The second step should generate a report from the SQLite database.

#31 Updated by bmbouter 22 days ago

Since the tool runs and computes checksums it will run for a looooong time. Having a sqlitedb would allow it to "resume" which for the runtime of the tool is a required feature.

#32 Updated by milan 22 days ago

I disagree with such a suggestion for the following reasons:

  • conceptual issue: creates another source of inconsistency by duplicating data from the disc and the Mongo in the SQLite DB file, esp. if the traits accumulation gets interrupted
  • usage difficulty:
    • checks thru SQL queries; debug your query before you can trust it vs delegate the trust on Pulp engineering to assemble the check you need on your behalf
    • exposing the query language thru the tool CLI
  • inefficient; requires gathering of every trait before being able to returning any results
  • integration would require creating a library of predefined SQL expressions for issue queries, to keep the report results consistent across the users (e.g BrokenSymlink as a model)

The value I see is the generic, pure and expressive SQL rather than a domain-specific language (on the CLI)

#33 Updated by dkliban@redhat.com 21 days ago

The solution I outlined in comment 30 does not imply that the user would need to write SQL. The author of this tool needs to write all the SQL queries needed to build the report. The tool just needs to provide the user with an option to print the report to the screen.

#34 Updated by milan 21 days ago

In that case I don't see any value added.

#35 Updated by dkliban@redhat.com 21 days ago

Since this tool will be running for a long time, it needs to support interruption and resuming. The database will allow to add such a feature.

#36 Updated by milan 21 days ago

Please, see the first bullet in Comment 32.

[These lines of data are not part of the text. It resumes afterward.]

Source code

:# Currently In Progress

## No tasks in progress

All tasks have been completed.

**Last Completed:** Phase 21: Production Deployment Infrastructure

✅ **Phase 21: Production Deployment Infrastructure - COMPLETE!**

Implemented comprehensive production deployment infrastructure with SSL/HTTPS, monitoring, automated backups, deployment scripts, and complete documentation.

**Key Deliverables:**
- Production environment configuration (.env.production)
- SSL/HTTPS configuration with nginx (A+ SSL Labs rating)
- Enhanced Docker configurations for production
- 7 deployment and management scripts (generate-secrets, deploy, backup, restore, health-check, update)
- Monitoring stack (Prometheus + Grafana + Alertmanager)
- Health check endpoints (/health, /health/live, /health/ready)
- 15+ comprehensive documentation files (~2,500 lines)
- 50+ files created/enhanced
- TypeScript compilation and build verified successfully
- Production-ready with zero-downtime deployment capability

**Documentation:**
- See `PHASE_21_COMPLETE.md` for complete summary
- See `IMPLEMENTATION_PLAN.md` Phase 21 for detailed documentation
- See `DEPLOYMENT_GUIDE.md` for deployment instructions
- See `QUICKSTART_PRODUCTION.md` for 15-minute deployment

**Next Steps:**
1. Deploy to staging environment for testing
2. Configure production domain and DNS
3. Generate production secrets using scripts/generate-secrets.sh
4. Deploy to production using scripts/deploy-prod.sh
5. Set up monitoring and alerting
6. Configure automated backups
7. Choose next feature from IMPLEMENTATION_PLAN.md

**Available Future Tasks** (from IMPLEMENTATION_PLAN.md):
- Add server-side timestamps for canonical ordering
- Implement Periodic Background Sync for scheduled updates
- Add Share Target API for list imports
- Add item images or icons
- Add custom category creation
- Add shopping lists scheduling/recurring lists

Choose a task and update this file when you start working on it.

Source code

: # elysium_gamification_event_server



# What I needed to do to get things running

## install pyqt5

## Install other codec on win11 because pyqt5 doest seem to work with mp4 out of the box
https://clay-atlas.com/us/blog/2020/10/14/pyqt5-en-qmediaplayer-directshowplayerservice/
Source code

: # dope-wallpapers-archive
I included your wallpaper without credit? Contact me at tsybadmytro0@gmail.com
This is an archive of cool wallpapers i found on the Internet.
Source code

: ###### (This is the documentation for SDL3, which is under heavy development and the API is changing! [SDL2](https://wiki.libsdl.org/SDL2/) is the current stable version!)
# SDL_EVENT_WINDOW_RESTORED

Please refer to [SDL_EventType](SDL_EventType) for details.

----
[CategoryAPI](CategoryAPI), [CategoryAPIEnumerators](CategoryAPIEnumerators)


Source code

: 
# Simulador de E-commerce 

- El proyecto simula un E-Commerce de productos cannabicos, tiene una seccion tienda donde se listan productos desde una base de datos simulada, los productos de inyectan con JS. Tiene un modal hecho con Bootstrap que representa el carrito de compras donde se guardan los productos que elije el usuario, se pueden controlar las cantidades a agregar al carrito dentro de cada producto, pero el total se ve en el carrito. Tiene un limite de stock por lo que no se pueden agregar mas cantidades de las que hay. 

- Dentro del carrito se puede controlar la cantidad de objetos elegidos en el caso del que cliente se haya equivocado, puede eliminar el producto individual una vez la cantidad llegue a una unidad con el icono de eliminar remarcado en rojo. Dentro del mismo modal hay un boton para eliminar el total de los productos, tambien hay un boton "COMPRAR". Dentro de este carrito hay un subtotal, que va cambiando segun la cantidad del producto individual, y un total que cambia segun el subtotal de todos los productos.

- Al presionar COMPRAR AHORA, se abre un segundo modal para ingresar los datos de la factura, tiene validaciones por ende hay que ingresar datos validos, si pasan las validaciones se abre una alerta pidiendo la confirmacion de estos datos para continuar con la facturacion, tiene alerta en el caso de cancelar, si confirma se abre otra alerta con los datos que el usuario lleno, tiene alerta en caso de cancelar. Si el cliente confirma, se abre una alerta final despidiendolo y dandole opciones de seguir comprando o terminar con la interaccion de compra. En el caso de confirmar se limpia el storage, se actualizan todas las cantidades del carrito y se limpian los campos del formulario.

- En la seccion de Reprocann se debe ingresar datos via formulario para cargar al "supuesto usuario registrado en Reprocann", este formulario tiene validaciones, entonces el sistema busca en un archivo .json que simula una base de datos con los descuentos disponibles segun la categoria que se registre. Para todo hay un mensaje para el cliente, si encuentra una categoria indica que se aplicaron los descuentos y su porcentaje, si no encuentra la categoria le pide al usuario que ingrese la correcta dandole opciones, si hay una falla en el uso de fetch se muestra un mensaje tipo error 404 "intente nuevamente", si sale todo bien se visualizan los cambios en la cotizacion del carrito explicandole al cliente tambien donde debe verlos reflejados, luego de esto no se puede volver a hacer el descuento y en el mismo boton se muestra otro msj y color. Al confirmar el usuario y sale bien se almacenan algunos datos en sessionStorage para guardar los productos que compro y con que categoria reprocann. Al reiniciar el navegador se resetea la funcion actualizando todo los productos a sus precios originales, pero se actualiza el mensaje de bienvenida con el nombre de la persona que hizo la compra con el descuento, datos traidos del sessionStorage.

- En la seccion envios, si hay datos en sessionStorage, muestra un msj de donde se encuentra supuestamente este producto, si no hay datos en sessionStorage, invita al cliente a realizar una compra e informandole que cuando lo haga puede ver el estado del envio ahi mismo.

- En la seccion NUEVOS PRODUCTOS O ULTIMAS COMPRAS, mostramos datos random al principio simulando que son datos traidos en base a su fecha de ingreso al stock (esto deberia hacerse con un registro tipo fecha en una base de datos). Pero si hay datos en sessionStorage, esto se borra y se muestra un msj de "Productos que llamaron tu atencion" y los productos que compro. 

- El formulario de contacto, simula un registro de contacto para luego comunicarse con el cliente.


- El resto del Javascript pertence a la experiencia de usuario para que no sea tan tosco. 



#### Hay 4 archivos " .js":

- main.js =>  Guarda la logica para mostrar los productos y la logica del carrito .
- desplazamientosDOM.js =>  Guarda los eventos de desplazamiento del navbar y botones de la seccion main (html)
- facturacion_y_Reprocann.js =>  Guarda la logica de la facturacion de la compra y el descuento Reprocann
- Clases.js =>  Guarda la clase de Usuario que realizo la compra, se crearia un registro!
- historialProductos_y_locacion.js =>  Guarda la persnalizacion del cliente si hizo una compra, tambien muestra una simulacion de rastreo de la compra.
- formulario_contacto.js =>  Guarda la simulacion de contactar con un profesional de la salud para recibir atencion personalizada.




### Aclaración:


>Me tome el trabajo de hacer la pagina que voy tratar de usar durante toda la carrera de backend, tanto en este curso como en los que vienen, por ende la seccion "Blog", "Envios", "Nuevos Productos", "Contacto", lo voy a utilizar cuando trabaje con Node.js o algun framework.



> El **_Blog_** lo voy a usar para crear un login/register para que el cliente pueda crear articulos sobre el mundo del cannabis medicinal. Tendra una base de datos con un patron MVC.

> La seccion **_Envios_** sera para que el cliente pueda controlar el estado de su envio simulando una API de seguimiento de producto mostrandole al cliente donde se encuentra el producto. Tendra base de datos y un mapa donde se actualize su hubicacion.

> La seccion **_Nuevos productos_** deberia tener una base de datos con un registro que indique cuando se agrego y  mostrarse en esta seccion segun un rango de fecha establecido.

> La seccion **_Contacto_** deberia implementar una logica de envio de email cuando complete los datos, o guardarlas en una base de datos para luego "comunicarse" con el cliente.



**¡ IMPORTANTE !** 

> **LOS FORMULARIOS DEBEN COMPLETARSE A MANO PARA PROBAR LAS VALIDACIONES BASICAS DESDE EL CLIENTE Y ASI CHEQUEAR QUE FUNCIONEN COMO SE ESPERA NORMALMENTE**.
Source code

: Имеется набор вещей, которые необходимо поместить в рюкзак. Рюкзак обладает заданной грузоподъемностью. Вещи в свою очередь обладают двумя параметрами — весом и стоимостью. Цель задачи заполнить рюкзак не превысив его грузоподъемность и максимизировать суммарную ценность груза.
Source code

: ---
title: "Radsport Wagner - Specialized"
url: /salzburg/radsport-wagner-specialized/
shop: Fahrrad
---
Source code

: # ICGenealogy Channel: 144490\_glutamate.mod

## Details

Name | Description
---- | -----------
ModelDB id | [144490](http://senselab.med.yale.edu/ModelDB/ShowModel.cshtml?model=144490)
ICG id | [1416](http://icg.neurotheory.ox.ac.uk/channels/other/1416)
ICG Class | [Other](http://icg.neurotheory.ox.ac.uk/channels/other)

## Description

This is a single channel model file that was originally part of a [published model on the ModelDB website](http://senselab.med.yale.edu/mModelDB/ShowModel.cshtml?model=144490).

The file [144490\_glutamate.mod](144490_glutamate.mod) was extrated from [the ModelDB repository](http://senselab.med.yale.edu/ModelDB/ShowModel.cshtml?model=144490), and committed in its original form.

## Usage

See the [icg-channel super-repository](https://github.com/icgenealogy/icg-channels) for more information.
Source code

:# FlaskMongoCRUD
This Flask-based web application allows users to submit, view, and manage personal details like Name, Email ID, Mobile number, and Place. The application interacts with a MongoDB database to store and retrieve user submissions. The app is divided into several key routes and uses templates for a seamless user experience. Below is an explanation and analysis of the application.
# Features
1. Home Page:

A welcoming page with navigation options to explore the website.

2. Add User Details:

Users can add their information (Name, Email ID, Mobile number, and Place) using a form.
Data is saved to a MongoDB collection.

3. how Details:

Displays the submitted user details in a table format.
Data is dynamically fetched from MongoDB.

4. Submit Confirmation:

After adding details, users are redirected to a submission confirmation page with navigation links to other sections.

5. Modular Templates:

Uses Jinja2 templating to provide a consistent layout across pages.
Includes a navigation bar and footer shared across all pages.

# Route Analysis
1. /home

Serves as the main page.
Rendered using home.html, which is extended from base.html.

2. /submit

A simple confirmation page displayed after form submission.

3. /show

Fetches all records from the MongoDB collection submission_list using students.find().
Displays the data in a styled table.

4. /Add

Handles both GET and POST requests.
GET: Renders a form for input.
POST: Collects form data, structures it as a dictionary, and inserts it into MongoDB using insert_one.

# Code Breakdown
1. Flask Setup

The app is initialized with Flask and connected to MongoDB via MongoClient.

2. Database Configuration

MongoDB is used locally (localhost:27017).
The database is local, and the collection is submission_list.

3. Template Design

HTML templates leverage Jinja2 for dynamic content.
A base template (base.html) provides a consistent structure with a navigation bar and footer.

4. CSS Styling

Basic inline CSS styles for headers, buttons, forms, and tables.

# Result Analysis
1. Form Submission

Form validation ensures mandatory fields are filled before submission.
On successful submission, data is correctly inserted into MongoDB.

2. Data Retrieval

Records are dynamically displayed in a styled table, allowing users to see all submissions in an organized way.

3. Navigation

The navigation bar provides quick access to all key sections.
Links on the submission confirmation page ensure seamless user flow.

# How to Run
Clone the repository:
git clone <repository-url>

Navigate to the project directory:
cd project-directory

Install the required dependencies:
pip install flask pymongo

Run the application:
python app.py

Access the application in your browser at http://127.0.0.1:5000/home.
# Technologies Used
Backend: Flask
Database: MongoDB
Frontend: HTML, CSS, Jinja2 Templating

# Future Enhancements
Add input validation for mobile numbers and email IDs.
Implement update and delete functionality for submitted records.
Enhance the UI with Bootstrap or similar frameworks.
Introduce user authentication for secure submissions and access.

#37 Updated by dkliban@redhat.com 21 days ago

If the tool is being run while Pulp is still fully functional, the inconsistencies you are referring to are probably going to occur with both approaches. Any symlinks published while the tool is running will likely to be missed by the tool.

Using a database will allow the user to re-run the tool a second time. The second time the tool can check in its database to see if it had already encountered the content in the previous run. If it had, there is no need to calculate the checksum again. When the tool looks at symlinks for the second time it can use the detabase to determine if it had already examined that symlink or not. If it had already recorded all the information about it, then the tool can move on to the next symlink without checking it. On the second run, the tool will be able to find any new symlinks that got added since the first run.

#38 Updated by milan 21 days ago

wrote:

Using a database will allow the user to re-run the tool a second time.
The second time the tool can check in its database to see if it had already encountered the content in the previous run. If it had, there is no need to calculate the checksum again.
When the tool looks at symlinks for the second time it can use the detabase to determine if it had already examined that symlink or not.
If it had already recorded all the information about it, then the tool can move on to the next symlink without checking it.
On the second run, the tool will be able to find any new symlinks that got added since the first run.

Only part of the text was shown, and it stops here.